Running the application (development server)

$ python manage.py runserver

Once you see this line:

Starting development server at http://127.0.0.1:8000/

you can visit http://localhost:8000/admin/ and http://localhost:8000/api/ in your browser of choice. If you attached an external frontend application, its main page will be at http://localhost:8000/ and its unittests will be at http://localhost:8000/specRunner.html.

Enabling livereload

Run the following command in parallel with the development server:

$ python manage.py livereload

This works for all Python modules, templates and static files that Django knows about. This also includes external directories that you may have added to the STATICFILES_DIRS setting. The DEBUG setting should be True, otherwise the livereload script is not inserted in HTML pages by the livereload middleware.

Running the unittests

Run pytest to execute all tests once or pytest --looponfail to retest continuously as files change. Use the pytest-django helpers when writing new tests. pytest has all bells and whistles you may ever dream of; see the documentation.

Package management

When adding a new package to the requirements, it is recommended that you manually install it first and check that it works. Then, add the name of the package to the requirements.in. The entry should not include a version specification, unless you want to set an upper bound on the version. See the django entry for an example. After editing the requirements.in, run

$ pip-compile

to update the requirements.txt with pinned versions of the package and all of its dependencies. Commit the changes to requirements.in and requirements.txt together to VCS.

Deployment

Deployment is quite different from development. Please read the Django documentation and also the documentation of whatever webserver you are using. This section will only address some application specifics.

Overriding the settings

Make a copy of readit/settings.py and keep it out of reach from spying eyes. Change at least the following settings.

  • BASE_DIR should point to the directory containing this README.
  • SECRET_KEY should change to a different but equally long and random value. It is recommended that you use os.urandom for this.
  • DEBUG must be False.
  • ALLOWED_HOSTS should contain the hostname(s) on which you wish to serve your application.

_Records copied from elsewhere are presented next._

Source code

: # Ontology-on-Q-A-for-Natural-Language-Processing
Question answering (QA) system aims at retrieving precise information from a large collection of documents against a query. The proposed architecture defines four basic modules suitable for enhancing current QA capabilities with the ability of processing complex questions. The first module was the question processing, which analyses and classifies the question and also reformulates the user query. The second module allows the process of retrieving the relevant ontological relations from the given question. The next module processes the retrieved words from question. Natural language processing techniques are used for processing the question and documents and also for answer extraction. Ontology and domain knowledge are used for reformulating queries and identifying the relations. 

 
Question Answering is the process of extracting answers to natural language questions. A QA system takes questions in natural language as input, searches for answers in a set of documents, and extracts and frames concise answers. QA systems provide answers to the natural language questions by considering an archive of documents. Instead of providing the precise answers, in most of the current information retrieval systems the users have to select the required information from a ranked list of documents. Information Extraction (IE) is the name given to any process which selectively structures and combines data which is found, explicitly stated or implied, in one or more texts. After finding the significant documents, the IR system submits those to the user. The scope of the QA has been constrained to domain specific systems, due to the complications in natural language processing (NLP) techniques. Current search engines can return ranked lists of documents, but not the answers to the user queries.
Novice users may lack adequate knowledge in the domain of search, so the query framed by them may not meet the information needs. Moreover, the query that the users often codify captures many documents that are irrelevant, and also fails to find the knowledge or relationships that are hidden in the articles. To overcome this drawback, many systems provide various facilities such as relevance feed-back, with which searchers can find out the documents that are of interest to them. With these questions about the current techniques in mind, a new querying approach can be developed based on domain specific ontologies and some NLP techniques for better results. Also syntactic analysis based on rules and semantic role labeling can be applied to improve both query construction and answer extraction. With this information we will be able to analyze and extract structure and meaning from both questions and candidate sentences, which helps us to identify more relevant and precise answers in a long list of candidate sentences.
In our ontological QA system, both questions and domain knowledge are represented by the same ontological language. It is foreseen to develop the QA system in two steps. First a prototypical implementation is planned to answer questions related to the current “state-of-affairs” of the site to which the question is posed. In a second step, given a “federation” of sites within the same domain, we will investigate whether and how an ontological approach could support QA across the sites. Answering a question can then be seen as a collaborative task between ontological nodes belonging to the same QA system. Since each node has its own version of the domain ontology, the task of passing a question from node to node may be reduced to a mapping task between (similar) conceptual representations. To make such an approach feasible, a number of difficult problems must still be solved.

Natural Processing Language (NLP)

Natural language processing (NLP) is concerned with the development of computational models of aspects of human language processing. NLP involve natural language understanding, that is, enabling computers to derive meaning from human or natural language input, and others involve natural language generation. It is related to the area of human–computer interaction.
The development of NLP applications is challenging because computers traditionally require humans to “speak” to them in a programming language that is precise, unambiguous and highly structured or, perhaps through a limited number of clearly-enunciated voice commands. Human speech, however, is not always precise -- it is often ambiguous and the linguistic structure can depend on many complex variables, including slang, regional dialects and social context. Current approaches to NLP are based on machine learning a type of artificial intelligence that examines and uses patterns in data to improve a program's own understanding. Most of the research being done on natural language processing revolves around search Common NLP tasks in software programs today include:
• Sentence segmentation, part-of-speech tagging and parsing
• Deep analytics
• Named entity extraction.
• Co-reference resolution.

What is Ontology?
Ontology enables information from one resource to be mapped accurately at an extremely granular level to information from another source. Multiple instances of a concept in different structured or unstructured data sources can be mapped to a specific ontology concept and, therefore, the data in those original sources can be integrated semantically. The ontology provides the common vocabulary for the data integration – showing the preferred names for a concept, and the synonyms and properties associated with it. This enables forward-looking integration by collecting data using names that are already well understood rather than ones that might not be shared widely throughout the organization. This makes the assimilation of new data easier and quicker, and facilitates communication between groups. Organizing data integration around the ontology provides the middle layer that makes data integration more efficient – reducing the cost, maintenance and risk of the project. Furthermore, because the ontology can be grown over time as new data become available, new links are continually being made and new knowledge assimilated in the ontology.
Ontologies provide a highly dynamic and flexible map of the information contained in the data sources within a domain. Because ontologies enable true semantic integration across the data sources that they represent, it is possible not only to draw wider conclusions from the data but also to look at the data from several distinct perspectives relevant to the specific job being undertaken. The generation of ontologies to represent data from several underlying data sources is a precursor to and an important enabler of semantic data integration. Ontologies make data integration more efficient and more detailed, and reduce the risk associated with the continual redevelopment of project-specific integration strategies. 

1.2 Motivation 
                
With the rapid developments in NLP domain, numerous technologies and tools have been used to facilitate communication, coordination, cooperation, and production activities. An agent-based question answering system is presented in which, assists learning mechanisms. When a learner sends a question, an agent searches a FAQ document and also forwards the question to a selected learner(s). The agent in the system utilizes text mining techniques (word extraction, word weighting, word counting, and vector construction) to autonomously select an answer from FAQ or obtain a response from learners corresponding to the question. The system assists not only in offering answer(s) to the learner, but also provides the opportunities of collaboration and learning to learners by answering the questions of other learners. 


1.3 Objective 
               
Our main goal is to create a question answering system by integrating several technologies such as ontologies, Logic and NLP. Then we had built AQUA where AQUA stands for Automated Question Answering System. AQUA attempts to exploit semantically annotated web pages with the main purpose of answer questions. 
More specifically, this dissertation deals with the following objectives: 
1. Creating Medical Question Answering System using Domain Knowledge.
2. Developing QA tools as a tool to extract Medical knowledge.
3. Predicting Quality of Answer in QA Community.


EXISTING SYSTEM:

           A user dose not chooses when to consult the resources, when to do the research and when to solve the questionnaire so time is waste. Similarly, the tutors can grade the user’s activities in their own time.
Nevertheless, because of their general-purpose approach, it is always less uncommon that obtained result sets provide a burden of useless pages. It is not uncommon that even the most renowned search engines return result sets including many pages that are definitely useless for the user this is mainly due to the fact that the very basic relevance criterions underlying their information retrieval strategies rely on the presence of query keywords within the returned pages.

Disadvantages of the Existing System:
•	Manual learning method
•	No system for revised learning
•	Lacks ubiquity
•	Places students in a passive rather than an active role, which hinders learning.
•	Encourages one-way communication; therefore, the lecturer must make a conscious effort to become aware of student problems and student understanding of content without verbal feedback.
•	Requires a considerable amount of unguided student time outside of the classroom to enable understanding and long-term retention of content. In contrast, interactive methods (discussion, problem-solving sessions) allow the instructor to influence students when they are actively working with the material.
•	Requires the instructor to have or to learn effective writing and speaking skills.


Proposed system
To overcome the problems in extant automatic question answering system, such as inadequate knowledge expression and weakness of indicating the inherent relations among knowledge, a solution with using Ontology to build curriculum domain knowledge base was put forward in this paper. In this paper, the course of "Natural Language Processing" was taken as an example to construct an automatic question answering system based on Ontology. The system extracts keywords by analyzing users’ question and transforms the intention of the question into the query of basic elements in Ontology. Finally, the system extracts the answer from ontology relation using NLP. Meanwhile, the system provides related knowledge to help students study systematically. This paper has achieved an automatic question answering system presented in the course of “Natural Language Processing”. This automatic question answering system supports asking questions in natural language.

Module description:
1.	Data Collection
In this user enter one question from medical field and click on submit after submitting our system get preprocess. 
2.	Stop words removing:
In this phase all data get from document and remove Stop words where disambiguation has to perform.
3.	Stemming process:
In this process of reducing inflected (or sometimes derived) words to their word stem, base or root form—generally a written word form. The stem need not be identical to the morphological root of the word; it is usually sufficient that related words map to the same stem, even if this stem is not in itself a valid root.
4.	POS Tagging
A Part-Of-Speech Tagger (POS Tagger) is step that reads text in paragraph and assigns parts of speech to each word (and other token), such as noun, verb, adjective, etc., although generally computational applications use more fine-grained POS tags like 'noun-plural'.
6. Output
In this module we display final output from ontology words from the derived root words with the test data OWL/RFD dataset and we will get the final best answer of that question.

Just hostnames, e.g. example.com rather than http://example.com:88.
  • DATABASES['default']['PASSWORD'] should change and should also be impractically hard to guess.
  • STATIC_ROOT should point to a directory where you want to collect all static files.

See also the Django documentation.

Creating the database

You can follow the steps from create_db.sql, with two important differences:

  • The createdb permission is not needed in production, so you shouldn't include it.
  • The username, password and database name should be the same as the one in your settings overrides from the previous section.

Configuring your webserver

How to configure your webserver is completely beyond the scope of this README. However, we can mention a few things to keep in mind:

  • Django will not serve static files in production mode. You need to configure the webserver to directly serve files from the STATIC_ROOT in your settings at the STATIC_URL in your settings.
  • Your webserver configuration should set environment variables or pass arguments to the WSGI application so it will use the settings overrides rather than the defaults from readit/settings.py.